本当にイライラ!「こんばんは、朝山家です。」
田幸 「こんばんは、朝山家です。」(テレ朝)での小澤征悦さんは、イラッとする小物感のある男が本当にうまいですね。ずっと小澤さんにイライラしながら見ていました。そして、自閉スペクトラム症の息子を演じた嶋田鉄太君のうまさが抜群でした。
影山 そうでしたね。
田幸 呉美保監督、吉沢亮さん主演の映画「ぼくが生きてる、ふたつの世界」(2024)にもちょっと出ていて、この子すごいなと思っていたら、同じ呉監督の「ふつうの子ども」(2025)では主演を見事につとめました。
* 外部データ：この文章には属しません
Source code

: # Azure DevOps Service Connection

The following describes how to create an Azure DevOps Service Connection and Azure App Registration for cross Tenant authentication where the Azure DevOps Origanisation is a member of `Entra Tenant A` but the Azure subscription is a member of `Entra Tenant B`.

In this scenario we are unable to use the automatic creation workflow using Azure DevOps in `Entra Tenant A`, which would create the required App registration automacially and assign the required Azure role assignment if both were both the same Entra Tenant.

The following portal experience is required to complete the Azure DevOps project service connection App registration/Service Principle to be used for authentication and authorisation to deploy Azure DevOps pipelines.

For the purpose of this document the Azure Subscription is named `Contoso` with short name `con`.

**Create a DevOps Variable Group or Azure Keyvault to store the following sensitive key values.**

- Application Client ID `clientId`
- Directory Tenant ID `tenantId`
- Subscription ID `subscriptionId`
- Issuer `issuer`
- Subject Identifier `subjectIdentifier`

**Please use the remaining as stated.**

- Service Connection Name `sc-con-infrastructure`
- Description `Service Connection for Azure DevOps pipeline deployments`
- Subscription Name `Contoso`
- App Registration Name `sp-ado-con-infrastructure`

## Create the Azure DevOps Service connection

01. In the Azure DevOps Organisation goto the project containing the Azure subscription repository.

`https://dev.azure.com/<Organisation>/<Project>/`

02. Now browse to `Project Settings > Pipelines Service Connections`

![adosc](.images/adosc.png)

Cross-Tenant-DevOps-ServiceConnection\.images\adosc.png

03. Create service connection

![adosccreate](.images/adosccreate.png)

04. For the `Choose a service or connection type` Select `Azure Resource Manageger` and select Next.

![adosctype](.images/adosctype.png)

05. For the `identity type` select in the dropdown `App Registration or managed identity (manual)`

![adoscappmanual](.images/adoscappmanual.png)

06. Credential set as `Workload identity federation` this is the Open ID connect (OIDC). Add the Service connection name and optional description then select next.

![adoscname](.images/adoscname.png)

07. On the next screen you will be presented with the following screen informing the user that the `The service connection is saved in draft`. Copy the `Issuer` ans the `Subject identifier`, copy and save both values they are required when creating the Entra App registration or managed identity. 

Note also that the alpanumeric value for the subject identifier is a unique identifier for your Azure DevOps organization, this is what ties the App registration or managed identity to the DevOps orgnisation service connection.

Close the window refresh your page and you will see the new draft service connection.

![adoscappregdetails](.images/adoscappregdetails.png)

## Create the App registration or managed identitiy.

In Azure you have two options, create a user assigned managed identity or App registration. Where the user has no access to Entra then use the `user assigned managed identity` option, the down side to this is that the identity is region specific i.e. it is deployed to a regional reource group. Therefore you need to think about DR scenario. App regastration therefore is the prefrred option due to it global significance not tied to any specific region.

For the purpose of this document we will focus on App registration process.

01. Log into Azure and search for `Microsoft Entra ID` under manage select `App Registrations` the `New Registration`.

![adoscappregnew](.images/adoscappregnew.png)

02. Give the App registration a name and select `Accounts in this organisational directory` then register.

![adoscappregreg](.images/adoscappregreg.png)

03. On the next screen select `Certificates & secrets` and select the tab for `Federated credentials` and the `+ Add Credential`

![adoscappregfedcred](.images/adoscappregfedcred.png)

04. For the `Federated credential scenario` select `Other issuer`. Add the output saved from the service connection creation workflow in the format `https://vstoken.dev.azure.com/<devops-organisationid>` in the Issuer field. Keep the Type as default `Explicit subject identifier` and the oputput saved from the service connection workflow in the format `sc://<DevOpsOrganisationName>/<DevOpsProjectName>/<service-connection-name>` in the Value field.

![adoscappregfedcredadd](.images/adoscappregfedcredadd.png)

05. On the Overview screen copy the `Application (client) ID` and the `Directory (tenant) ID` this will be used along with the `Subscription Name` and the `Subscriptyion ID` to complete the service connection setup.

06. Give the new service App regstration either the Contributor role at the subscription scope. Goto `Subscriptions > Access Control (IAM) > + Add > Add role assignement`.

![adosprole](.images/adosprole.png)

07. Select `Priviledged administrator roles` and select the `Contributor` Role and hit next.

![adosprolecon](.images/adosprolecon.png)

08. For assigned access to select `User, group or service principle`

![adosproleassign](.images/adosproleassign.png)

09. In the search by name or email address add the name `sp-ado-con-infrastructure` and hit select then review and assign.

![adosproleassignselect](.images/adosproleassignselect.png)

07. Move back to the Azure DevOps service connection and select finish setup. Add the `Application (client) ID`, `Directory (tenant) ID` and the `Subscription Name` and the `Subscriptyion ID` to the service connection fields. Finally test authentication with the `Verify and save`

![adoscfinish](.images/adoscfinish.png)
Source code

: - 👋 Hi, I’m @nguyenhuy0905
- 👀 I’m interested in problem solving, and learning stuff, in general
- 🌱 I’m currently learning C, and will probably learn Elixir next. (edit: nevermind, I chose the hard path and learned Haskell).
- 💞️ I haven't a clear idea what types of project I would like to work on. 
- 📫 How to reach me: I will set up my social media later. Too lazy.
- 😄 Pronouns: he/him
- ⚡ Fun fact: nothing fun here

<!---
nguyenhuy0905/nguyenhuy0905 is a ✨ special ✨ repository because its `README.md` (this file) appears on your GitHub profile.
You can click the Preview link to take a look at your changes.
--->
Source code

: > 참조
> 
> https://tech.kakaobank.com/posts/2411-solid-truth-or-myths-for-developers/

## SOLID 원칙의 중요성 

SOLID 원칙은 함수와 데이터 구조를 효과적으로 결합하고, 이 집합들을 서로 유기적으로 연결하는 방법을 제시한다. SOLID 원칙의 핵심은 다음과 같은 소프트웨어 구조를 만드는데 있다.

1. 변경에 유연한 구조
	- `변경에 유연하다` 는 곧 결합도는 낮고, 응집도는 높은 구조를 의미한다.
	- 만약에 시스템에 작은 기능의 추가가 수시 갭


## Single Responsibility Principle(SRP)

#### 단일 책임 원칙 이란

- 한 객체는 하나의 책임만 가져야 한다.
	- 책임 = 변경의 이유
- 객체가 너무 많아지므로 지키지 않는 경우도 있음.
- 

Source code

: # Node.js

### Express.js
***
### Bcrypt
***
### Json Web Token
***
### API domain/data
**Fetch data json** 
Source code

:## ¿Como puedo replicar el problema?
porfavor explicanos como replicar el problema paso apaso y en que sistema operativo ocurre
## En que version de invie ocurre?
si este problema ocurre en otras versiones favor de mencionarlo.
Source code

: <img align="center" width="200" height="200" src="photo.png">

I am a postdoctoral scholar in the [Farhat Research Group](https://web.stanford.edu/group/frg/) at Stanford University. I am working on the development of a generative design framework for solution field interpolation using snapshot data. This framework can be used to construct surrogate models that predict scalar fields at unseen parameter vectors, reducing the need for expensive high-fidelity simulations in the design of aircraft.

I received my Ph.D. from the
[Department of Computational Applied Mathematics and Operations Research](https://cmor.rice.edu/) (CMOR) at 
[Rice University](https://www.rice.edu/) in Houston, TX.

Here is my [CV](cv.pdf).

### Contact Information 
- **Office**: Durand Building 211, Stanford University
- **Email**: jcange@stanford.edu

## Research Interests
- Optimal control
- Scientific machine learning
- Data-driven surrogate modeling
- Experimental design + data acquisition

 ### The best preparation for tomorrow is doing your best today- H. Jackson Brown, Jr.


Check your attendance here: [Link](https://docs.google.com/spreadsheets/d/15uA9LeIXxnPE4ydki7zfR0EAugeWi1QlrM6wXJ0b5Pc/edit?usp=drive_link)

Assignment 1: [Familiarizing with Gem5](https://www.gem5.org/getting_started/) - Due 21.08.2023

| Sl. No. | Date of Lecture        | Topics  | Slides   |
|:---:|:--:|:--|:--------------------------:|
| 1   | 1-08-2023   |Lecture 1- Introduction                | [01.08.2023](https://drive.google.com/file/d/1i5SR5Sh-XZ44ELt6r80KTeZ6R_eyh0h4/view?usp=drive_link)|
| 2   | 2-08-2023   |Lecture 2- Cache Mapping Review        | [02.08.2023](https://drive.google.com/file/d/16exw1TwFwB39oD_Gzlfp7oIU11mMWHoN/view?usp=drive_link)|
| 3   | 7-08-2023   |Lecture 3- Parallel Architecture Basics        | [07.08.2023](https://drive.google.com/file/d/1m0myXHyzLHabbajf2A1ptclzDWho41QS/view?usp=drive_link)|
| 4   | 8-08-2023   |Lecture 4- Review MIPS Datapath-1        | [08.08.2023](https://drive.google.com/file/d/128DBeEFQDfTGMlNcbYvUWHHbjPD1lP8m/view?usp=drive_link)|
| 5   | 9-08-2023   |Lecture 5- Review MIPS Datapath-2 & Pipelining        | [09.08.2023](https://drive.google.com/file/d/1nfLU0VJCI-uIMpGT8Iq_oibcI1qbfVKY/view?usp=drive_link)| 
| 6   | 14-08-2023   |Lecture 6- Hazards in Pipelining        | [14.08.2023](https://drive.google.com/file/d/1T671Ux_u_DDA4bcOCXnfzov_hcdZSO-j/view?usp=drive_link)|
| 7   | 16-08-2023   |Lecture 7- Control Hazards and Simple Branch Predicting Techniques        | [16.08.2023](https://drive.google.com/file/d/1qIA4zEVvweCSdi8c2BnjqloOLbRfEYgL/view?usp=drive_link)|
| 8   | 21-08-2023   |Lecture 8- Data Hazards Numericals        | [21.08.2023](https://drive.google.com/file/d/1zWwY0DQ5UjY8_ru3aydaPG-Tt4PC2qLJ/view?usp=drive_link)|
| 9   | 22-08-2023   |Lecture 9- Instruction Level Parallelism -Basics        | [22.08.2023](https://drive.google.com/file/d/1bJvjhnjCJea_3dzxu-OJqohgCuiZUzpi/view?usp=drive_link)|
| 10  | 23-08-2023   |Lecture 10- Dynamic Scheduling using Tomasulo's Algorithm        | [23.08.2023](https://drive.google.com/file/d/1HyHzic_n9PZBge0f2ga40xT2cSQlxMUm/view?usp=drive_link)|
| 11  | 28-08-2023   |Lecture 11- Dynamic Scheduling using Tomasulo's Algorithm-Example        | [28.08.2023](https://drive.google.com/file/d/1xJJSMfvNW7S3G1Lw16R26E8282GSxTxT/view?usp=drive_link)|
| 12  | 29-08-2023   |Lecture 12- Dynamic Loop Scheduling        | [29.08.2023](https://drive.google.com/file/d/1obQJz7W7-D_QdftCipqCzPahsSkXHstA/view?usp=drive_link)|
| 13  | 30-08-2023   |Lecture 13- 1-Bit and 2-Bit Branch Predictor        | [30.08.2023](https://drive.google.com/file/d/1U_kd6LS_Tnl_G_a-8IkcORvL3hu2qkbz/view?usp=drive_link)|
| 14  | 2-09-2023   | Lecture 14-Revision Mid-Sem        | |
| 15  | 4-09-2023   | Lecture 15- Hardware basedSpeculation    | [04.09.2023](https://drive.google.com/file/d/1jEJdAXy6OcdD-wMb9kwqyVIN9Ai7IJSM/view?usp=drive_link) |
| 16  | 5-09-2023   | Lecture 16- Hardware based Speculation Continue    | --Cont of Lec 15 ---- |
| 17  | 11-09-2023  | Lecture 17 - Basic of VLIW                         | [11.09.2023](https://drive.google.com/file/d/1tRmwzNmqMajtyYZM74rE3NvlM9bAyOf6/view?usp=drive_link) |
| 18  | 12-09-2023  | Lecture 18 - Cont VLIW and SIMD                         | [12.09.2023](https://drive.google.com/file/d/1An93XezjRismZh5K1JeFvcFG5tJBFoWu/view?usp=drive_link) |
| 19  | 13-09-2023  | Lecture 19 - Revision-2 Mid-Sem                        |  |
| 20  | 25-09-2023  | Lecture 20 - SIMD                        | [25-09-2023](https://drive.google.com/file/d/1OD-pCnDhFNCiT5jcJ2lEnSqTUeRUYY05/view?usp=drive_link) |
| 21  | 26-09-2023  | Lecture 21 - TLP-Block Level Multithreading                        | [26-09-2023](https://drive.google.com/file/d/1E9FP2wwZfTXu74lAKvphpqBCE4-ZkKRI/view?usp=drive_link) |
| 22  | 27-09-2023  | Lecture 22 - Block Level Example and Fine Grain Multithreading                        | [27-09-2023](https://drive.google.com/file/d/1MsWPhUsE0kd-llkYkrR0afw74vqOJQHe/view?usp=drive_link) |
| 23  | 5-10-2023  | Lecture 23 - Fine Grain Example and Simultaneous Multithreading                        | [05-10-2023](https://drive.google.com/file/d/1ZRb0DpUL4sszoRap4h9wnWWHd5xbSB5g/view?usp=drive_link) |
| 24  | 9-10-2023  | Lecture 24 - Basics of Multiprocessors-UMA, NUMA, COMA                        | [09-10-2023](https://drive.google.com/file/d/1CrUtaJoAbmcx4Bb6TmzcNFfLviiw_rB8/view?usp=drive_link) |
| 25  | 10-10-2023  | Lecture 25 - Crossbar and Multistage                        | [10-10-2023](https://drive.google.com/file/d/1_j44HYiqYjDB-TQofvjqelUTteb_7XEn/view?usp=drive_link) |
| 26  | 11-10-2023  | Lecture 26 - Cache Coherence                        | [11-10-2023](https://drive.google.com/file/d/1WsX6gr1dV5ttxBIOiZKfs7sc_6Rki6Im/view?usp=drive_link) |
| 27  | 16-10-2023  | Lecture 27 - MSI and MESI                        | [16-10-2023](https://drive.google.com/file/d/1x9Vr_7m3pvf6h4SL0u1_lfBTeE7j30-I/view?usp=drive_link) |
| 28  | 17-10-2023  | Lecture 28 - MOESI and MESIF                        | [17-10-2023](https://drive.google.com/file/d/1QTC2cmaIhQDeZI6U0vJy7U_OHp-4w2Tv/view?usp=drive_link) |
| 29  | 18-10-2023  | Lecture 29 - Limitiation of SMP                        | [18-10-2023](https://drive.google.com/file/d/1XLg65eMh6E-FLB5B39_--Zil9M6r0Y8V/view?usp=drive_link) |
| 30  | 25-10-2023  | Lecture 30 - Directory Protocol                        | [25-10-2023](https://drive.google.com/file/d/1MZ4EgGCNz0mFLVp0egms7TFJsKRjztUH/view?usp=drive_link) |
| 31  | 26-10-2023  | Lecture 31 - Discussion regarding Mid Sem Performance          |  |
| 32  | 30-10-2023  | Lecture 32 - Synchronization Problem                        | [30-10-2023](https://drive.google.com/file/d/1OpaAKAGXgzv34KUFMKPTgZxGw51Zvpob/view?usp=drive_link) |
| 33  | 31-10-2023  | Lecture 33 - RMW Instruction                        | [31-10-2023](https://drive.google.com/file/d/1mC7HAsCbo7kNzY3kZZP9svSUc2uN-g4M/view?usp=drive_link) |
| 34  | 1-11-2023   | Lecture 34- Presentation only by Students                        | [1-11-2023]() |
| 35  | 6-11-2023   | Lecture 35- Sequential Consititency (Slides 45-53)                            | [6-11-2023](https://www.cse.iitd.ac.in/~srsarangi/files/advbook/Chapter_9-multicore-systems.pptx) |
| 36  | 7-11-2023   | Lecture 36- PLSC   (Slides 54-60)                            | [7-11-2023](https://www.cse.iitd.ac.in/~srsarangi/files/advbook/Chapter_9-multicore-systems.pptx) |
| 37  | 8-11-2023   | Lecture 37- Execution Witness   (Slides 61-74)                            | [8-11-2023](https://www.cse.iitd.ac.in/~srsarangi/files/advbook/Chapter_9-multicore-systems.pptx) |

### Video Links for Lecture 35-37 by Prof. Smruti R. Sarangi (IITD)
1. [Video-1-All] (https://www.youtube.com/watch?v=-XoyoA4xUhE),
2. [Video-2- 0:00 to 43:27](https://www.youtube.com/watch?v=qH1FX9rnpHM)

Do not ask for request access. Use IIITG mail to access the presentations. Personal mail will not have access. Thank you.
今後さらに引っ張りだこになるんじゃないかな。恐ろしい役者だと思います。
影山 びっくりしましたね。
田幸 びっくりしました、本当に。
倉田 小澤さん演じる夫には、私もちゃんとイライラしました。承認欲求が強いくせにみみっちい。そして中村アンさん演じる奥さんも終始イライラしている。まあ、こんな夫がいたら、これだけイライラしてもしょうがないと共感しました。
でも奥さんは、夫の(脚本家としての)才能を信じているからこそ、イラつきながらも応援しているわけで、夫婦、家族として信頼し合っている背景が伝わってくる。結局、素敵な夫婦じゃないかと感じたりして最後まで楽しく見ました。
影山 松尾諭さん演じる親友が泣くところはドスンときました。あのメッセージはすごく響きました。作者は似たような経験をしているんじゃないか、そんな気にさせるぐらいリアリティのある場面でした。